### The problem
Using the entries that follow, collect the lines where the word "interacting" appears.

### Excerpted records
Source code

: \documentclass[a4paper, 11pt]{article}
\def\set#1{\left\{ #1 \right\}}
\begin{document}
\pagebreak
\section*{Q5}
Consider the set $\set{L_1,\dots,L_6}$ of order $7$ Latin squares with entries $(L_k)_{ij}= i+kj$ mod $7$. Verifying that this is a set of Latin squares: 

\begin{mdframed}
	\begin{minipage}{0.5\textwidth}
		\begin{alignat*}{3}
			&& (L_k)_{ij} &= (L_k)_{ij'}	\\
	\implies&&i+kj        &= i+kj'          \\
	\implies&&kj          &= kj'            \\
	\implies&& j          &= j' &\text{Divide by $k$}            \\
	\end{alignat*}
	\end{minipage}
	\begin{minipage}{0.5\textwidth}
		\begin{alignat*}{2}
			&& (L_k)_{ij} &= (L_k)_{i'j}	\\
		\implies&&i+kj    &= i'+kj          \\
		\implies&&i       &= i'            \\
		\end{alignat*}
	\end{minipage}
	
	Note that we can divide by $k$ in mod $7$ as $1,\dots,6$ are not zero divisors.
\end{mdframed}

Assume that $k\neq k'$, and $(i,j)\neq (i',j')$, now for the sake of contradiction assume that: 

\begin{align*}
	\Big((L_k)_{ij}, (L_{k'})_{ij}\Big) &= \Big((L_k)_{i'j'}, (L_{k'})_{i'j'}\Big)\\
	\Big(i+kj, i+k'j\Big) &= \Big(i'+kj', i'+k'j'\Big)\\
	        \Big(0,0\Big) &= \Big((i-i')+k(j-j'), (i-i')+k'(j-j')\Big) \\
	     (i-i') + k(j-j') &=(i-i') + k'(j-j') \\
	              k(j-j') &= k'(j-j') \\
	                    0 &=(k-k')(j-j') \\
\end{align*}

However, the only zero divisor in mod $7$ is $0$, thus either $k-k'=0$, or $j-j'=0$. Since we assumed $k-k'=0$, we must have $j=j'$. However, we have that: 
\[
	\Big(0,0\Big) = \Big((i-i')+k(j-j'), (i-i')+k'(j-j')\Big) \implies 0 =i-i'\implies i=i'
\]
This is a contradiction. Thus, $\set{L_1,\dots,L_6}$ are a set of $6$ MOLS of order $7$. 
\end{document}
---
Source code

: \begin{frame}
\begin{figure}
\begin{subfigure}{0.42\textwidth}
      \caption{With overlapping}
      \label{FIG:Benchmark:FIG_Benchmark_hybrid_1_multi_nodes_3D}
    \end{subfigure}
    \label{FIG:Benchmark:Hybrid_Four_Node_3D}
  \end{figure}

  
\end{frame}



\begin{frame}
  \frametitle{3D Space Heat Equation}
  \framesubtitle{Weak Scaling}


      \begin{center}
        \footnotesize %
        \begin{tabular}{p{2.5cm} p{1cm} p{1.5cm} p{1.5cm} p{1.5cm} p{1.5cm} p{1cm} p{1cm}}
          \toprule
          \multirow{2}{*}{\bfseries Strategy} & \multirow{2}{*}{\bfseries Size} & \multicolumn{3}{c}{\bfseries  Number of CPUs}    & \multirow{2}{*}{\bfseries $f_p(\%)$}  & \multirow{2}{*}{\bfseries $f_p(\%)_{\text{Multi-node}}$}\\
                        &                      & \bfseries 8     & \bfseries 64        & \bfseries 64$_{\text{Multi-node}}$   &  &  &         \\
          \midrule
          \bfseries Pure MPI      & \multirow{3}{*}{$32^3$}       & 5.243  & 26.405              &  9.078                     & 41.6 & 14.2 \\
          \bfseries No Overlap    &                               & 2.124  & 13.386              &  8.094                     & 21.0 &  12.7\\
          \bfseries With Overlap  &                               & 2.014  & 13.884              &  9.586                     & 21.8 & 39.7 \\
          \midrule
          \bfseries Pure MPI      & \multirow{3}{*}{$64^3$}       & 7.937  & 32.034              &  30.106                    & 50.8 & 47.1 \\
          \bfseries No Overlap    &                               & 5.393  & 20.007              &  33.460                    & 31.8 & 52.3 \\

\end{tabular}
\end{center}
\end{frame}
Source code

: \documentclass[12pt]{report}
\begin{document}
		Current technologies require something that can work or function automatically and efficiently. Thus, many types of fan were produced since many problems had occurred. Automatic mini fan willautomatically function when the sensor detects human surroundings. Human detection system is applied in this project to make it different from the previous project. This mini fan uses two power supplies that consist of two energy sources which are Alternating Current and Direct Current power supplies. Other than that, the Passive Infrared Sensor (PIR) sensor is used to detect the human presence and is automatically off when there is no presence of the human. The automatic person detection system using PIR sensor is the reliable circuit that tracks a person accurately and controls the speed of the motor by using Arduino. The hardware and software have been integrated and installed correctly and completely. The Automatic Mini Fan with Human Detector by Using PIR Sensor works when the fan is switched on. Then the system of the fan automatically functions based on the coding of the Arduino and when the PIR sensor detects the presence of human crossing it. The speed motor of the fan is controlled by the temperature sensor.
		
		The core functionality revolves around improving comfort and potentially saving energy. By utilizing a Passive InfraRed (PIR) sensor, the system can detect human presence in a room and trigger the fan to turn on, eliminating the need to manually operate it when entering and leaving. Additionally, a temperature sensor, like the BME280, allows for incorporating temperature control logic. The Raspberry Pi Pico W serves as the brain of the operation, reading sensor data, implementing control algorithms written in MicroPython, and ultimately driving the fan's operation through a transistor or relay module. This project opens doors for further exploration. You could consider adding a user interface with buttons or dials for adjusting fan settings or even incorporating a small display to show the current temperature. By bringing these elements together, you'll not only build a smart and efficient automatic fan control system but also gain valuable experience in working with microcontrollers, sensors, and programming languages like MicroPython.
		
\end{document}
==
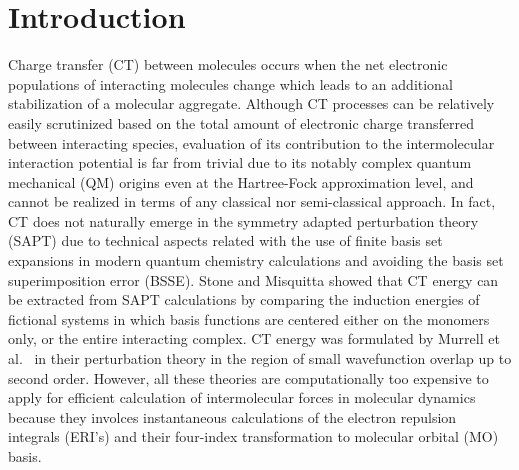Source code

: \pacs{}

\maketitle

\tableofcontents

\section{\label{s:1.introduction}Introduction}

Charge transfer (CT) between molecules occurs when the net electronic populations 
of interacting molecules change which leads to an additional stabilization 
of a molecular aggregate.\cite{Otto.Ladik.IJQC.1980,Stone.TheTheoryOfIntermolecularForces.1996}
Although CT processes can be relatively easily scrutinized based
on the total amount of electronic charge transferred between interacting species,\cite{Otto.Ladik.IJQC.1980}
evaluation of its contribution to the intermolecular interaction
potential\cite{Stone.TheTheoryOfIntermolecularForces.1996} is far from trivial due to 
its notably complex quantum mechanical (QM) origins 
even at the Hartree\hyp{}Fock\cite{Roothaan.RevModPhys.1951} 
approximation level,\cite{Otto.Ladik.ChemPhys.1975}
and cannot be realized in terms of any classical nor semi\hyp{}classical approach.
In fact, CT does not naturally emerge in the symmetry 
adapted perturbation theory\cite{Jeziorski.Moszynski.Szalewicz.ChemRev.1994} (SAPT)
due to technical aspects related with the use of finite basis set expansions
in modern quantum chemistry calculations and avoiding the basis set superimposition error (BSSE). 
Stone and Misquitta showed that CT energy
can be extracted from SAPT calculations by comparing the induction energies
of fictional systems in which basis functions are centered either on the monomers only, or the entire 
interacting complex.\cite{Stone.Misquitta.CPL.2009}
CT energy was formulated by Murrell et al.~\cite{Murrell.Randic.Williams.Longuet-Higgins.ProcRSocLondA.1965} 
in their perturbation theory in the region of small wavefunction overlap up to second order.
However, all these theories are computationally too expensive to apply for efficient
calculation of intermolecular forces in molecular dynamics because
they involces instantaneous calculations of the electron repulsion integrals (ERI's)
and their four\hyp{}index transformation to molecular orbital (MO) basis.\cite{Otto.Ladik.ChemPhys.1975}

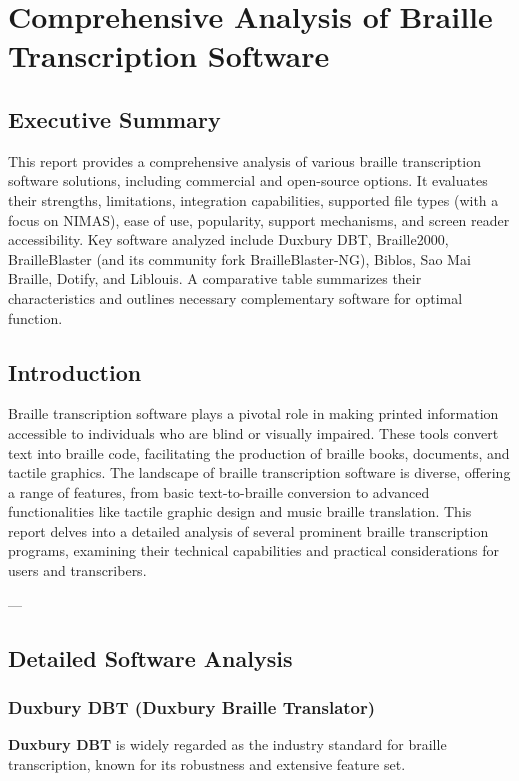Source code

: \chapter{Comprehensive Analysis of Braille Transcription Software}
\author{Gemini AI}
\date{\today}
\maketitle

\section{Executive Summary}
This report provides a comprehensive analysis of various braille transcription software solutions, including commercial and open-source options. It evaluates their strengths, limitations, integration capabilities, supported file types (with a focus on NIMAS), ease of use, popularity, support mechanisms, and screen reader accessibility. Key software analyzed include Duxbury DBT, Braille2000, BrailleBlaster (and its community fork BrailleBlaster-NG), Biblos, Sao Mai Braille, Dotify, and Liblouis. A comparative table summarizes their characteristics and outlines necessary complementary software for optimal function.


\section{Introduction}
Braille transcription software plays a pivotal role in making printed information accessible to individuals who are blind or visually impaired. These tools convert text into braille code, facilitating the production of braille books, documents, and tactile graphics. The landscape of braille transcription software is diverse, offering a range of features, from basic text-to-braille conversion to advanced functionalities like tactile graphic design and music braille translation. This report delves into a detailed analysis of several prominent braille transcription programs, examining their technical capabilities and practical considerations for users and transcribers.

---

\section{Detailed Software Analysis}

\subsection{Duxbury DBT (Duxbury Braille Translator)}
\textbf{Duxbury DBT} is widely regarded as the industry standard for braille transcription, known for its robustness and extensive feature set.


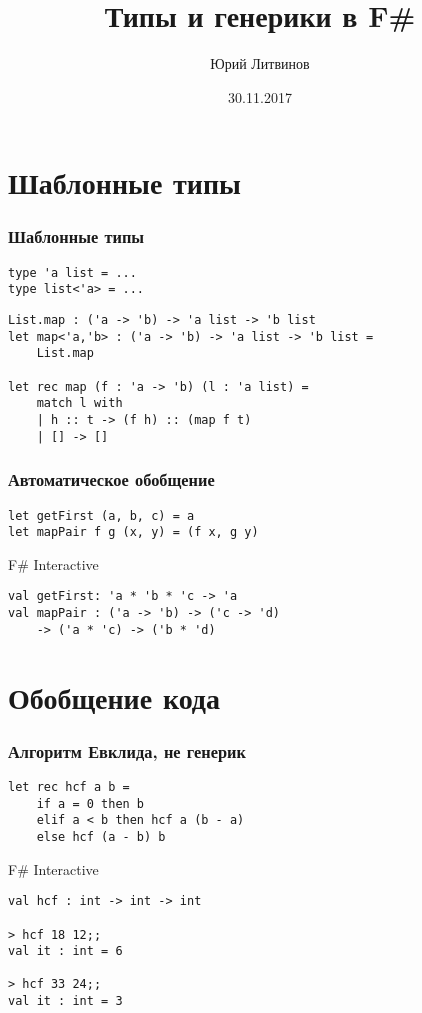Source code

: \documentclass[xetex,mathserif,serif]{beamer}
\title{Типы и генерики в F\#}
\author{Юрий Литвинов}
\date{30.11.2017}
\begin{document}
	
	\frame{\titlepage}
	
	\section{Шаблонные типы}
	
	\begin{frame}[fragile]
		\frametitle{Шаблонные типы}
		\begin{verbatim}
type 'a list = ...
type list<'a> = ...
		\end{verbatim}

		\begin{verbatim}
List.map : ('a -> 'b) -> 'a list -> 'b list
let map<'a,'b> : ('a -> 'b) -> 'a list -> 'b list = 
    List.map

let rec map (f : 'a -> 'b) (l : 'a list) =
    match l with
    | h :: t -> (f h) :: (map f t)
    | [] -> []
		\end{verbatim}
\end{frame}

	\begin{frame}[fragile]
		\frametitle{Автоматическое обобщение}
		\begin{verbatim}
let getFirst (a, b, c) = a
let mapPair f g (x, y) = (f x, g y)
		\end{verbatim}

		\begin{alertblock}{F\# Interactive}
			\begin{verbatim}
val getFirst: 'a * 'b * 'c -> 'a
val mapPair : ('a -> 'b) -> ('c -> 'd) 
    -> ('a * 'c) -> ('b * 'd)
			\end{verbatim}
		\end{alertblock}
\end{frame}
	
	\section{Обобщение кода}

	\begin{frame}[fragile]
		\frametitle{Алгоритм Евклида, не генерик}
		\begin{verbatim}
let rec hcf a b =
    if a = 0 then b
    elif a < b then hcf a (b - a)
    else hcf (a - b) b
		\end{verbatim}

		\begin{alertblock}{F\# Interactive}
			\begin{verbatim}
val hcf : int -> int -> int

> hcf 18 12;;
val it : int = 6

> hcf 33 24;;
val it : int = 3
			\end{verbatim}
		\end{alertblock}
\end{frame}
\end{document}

### Solution
of interacting molecules change which leads to an additional stabilization 
on the total amount of electronic charge transferred between interacting species,\cite{Otto.Ladik.IJQC.1980}
interacting complex.\cite{Stone.Misquitta.CPL.2009}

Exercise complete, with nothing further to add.